◆ Goal of the exercise
In how many lines of the records below does the word "forma" appear? Reply with the number only.

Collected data
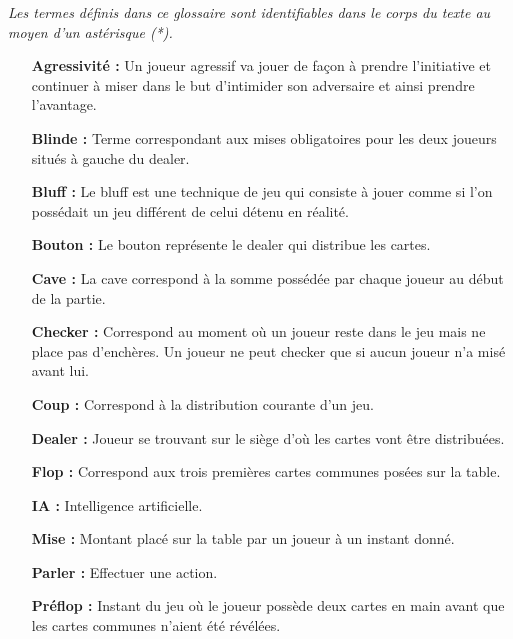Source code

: \documentclass{report}
\begin{document}
	\textit{Les termes définis dans ce glossaire sont identifiables dans le corps du texte au moyen d'un astérisque (*).}
	\bigbreak
	\begin{itemize}
	
		\item[\textbf{Agressivité : }]	Un joueur agressif va jouer de façon à prendre l'initiative et continuer à miser dans le but d'intimider son adversaire et ainsi prendre l'avantage.	\medskip
		
		\item[\textbf{Blinde : }]Terme correspondant aux mises obligatoires pour les deux joueurs situés à gauche du dealer.\medskip
	
		\item[\textbf{Bluff : }]Le bluff est une technique de jeu qui consiste à jouer comme si l'on possédait un jeu différent de celui détenu en réalité.\medskip	
		
		\item[\textbf{Bouton : }]Le bouton représente le dealer qui distribue les cartes.\medskip
		
		\item[\textbf{Cave : }]La cave correspond à la somme possédée par chaque joueur au début de la partie.\medskip		

		\item[\textbf{Checker : }]Correspond au moment où un joueur reste dans le jeu mais ne place pas d'enchères. Un joueur ne peut checker que si aucun joueur n'a misé avant lui.\medskip
		
		\item[\textbf{Coup : }]Correspond à la distribution courante d'un jeu.\medskip		
		
		\item[\textbf{Dealer : }]Joueur se trouvant sur le siège d'où les cartes vont être distribuées.\medskip		
		
		\item[\textbf{Flop : }]Correspond aux trois premières cartes communes posées sur la table.\medskip
		
		\item[\textbf{IA  : }]Intelligence artificielle.
		
		\item[\textbf{Mise : }]Montant placé sur la table par un joueur à un instant donné.\medskip		
		
		\item[\textbf{Parler :}]Effectuer une action.\medskip
		
		\item[\textbf{Préflop : }]Instant du jeu où le joueur possède deux cartes en main avant que les cartes communes n'aient été révélées.\medskip	
		

\end{itemize}
\end{document}
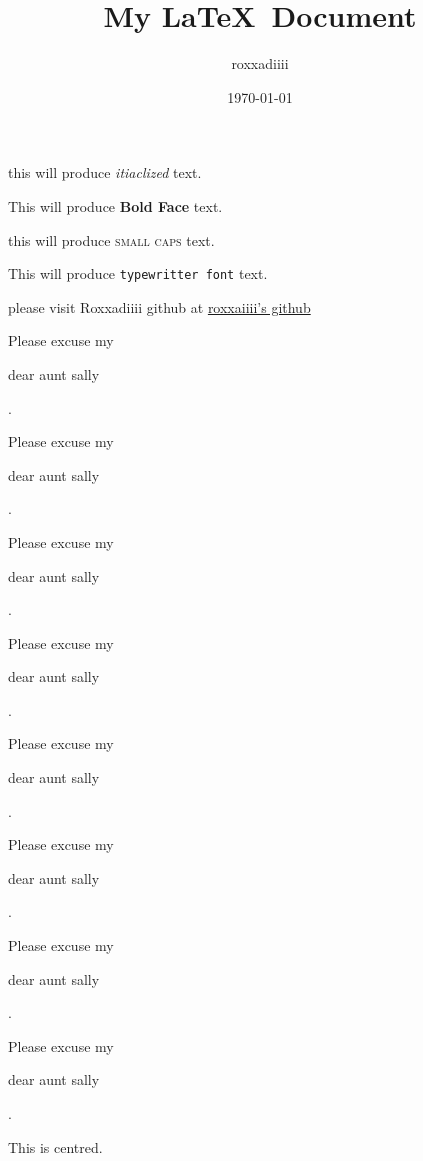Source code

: \documentclass[15pt]{article}
\title{My \LaTeX\  Document}
\author{roxxadiiii}
\date{\today}
\begin{document}
	\tableofcontents
	\maketitle
	this will produce \textit{itiaclized} text.
	
	This will produce \textbf{Bold Face} text.
	
	this will produce \textsc{small caps} text.
	
	This will produce \texttt{typewritter font} text.
	
	\vspace{2cm}
	
	please visit Roxxadiiii github at \href{https://github.com/roxxadiiii/latex}{roxxaiiii's github}
	
	\vspace{2cm}
	
	Please excuse my  \begin{large}
		dear aunt sally
	\end{large}.
	
	Please excuse my \begin{Large}
		dear aunt sally
	\end{Large}.
	
	Please excuse my \begin{huge}
		dear aunt sally
	\end{huge}.
	
	Please excuse my \begin{Huge}
		dear aunt sally
	\end{Huge}.
	
	Please excuse my \begin{normalsize}
		dear aunt sally
	\end{normalsize}.
	
	Please excuse my \begin{small}
		dear aunt sally
	\end{small}.
	
	Please excuse my \begin{scriptsize}
		dear aunt sally
	\end{scriptsize}.
	
	Please excuse my \begin{tiny}
		dear aunt sally
	\end{tiny}.
	
	\vspace{2cm}
	
	\begin{center}
		This is centred.
	\end{center}
	
\end{document}
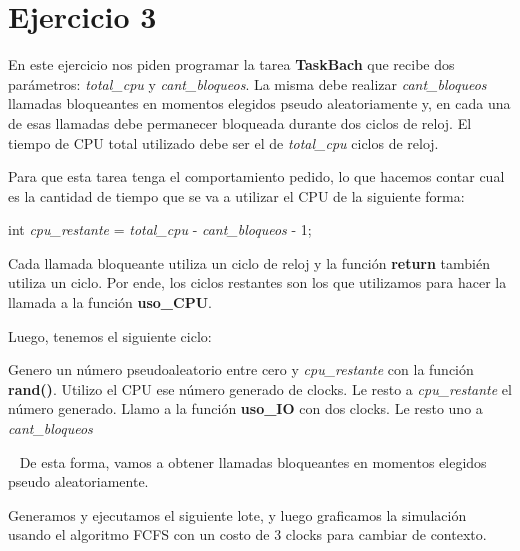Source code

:\section{Ejercicio 3}

En este ejercicio nos piden programar la tarea \textbf{TaskBach} que recibe dos parámetros: \textit{total\_cpu} y \textit{cant\_bloqueos}. La misma debe realizar \textit{cant\_bloqueos} llamadas bloqueantes en momentos elegidos pseudo aleatoriamente y, en cada una de esas llamadas debe permanecer bloqueada durante dos ciclos de reloj. El tiempo de CPU total utilizado debe ser el de \textit{total\_cpu} ciclos de reloj.

Para que esta tarea tenga el comportamiento pedido, lo que hacemos contar cual es la cantidad de tiempo que se va a utilizar el CPU de la siguiente forma:

\begin{center}
		int \textit{cpu\_restante} = \textit{total\_cpu} - \textit{cant\_bloqueos} - 1;
\end{center}

Cada llamada bloqueante utiliza un ciclo de reloj y la función \textbf{return} también utiliza un ciclo. Por ende, los ciclos restantes son los que utilizamos para hacer la llamada a la función \textbf{uso\_CPU}.

Luego, tenemos el siguiente ciclo:

\begin{algorithmic}

	\State Genero un número pseudoaleatorio entre cero y \textit{cpu\_restante} con la función \textbf{rand()}.
		\State Utilizo el CPU ese número generado de clocks.
	\EndIf
	\State Le resto a \textit{cpu\_restante} el número generado.
	\State Llamo a la función \textbf{uso\_IO} con dos clocks.
	\State Le resto uno a \textit{cant\_bloqueos}
\EndWhile
\end{algorithmic}
~
De esta forma, vamos a obtener llamadas bloqueantes en momentos elegidos pseudo aleatoriamente.

Generamos y ejecutamos el siguiente lote, y luego graficamos la simulación usando el algoritmo FCFS con un costo de 3 clocks para cambiar de contexto.

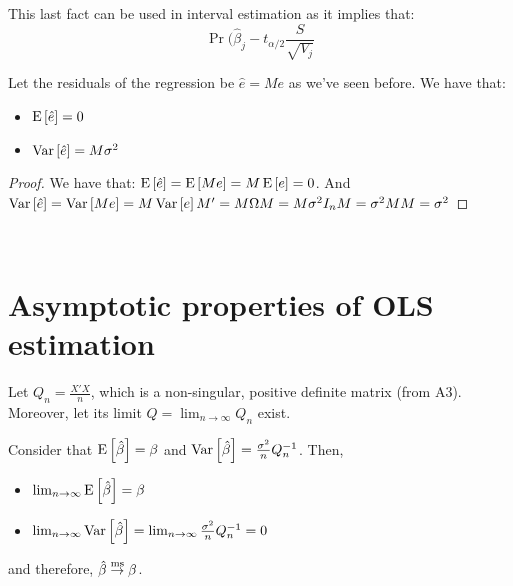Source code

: This last fact can be used in interval estimation as it implies that: $$\operatorname{Pr}(\hat{\beta}_j - t_{\alpha /2}\frac{S}{\sqrt{V_j}} $$

\begin{proposition}
Let the residuals of the regression be $\hat{e} = Me$ as we've seen before. We have that:\begin{itemize}
\item $\operatorname{E}\left[\hat{e}\right] = 0$
\item $\operatorname{Var}\left[\hat{e}\right] = M\sigma^2$
\end{itemize}
\end{proposition}
\begin{proof}
We have that: $\operatorname{E}\left[\hat{e}\right] = \operatorname{E}\left[Me\right] = M\operatorname{E}\left[e\right] = 0$. And $\operatorname{Var}\left[\hat{e}\right] = \operatorname{Var}\left[Me\right] = M\operatorname{Var}\left[e\right]M' = M\Omega M = M\sigma^2I_nM = \sigma^2MM = \sigma^2$
\end{proof}

\

\section{Asymptotic properties of OLS estimation}

\begin{proposition}
Let $Q_n = \frac{X'X}{n}$, which is a non-singular, positive definite matrix (from A3). Moreover, let its limit $Q = \lim_{n\to\infty} Q_n$ exist.

Consider that $\operatorname{E}\left[\hat{\beta}\right]=\beta$ and $\operatorname{Var}\left[\hat{\beta}\right] = \frac{\sigma^2}{n}Q_n^{-1}$. Then, \begin{itemize}
\item $\lim_{n\to\infty}\operatorname{E}\left[\hat{\beta}\right] = \beta$
\item $\lim_{n\to\infty}\operatorname{Var}\left[\hat{\beta}\right] = \lim_{n\to\infty} \frac{\sigma^2}{n}Q_n^{-1} = 0$
\end{itemize}
and therefore, $\hat{\beta}\overset{\text{ms}}{\to}\beta$.
\end{proposition}

\begin{proposition}

\end{proposition}
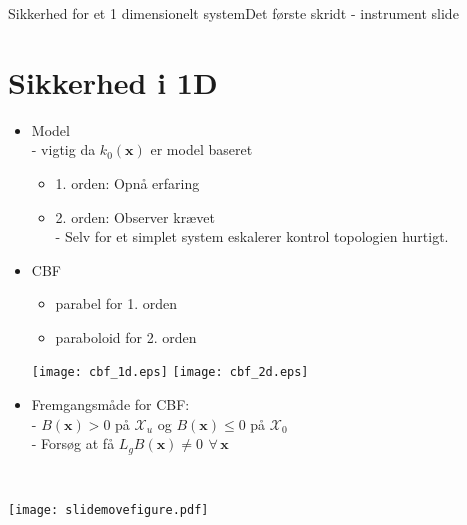 \begin{frame}{Sikkerhed for et 1 dimensionelt system}{Det første skridt - instrument slide}
\section{Sikkerhed i 1D}
\vspace*{-0.5cm}
\begin{minipage}{0.6\textwidth}
\begin{block}{}
	\begin{itemize}
		\item Model \\
		\scriptsize - vigtig da $k_0(\textbf{x})$ er model baseret
		\begin{itemize}
			\item 1. orden: Opnå erfaring
			\item 2. orden: Observer krævet \\ 
			\scriptsize - Selv for et simplet system eskalerer kontrol topologien hurtigt.
		\end{itemize}	
		\item \normalsize CBF
		\begin{itemize}
			\item parabel for 1. orden
			\item paraboloid for 2. orden
		\end{itemize}
			\texttt{[image: cbf\_1d.eps]} \hspace{0.2cm}
			\texttt{[image: cbf\_2d.eps]}
		\item Fremgangsmåde for CBF: \\
		\scriptsize - $B(\textbf{x}) > 0$ på  $\mathcal{X}_u$ og  $B(\textbf{x}) \leq 0$ på  $\mathcal{X}_0$ \\
		- Forsøg at få $L_gB(\textbf{x}) \neq 0 \,\ \forall \, \textbf{x}$
	\end{itemize}
	{\color{white}{lol}}\\
	{\color{white}{lol}}
\end{block}
\vspace{-0.7cm}
\scriptsize
\end{minipage}
\hspace{0.3cm}
\vspace*{-1cm}
\begin{minipage}{0.35\textwidth}
\hspace*{-0.5cm}
\texttt{[image: slidemovefigure.pdf]}



\end{minipage}
\end{frame}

◆ Response below
2